We basically have three choices… mitigation, adaptation and suffering
The title above is a quote from John Holdren, an American scientist and climate adviser to former President Barak Obama. The quote continues with, “We’re going to do some of each. The question is what the mix is going to be”. The more mitigation we do, the less adaptation we have to do, and the less suffering we will experience.
However, it is possible that we have already left it too late to mitigate. We are currently on a path to around 2.7 degrees Celsius of warming by 2100 suggesting that the mix will be dominated by adaptation and suffering.
Assuming that we wish to avoid unnecessary suffering, we will have to do a lot of adaptation. We can categorise adaptation as follows:
- Behavioural / voluntary: This occurs at an individual or community level, such as a corporation.
- Forced / regulatory: This is imposed from an urban, regional or national level.
- Technical / technological: These adaptations can be adopted voluntarily (perhaps ‘heavily sold’ by profit-motivated entities) or forced through regulation.

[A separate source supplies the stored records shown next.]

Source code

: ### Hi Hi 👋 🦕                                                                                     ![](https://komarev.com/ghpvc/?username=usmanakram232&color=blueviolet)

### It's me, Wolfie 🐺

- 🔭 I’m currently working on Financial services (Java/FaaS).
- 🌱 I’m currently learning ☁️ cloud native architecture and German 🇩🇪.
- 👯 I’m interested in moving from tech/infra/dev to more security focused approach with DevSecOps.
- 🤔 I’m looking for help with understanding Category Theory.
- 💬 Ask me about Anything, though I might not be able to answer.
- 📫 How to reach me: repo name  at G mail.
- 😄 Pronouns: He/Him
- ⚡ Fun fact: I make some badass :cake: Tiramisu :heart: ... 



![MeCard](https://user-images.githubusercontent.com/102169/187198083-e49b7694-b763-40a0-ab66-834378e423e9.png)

Adaptation is necessary and will be part of our future, but there are a number of issues that make this a difficult area for the investment industry:
- Geographical disconnect / mismatch: Where emissions are produced (‘global north’) typically doesn’t match where the impact occurs (‘global south’). It follows that there is a lack of incentive for investors to direct adaptation capital where it is most needed.
- Short-term uncertainty: The benefits may be difficult to capture in the short term. For example, assessing avoided future losses.

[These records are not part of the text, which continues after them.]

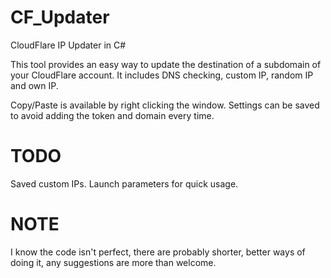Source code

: # CF_Updater
CloudFlare IP Updater in C#

This tool provides an easy way to update the destination of a subdomain of your CloudFlare account.
It includes DNS checking, custom IP, random IP and own IP.

Copy/Paste is available by right clicking the window. Settings can be saved to avoid adding the token and domain every time.

# TODO
Saved custom IPs.
Launch parameters for quick usage.

# NOTE
I know the code isn't perfect, there are probably shorter, better ways of doing it, any suggestions are more than welcome.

- Market absence: The regions most affected by climate change (‘global south’) often have less access to capital markets.
- High upfront costs: Large-scale infrastructure projects (such as sea walls or flood barriers) may require significant initial investments, and may have uncertain future revenues.
While there will be micro-opportunities to invest in adaptation and earn an investment return, the above points suggest that aggregate and large-scale adaptation may not provide attractive investment returns.
If this is true, a rather bleak question suggests itself: if we are not aggressively investing in mitigation, and we are unlikely to invest at scale in adaptation, are we setting ourselves up for suffering?
Tim Hodgson is co-founder and head of research of the Thinking Ahead Institute at WTW, an innovation network of asset owners and asset managers committed to mobilising capital for a sustainable future.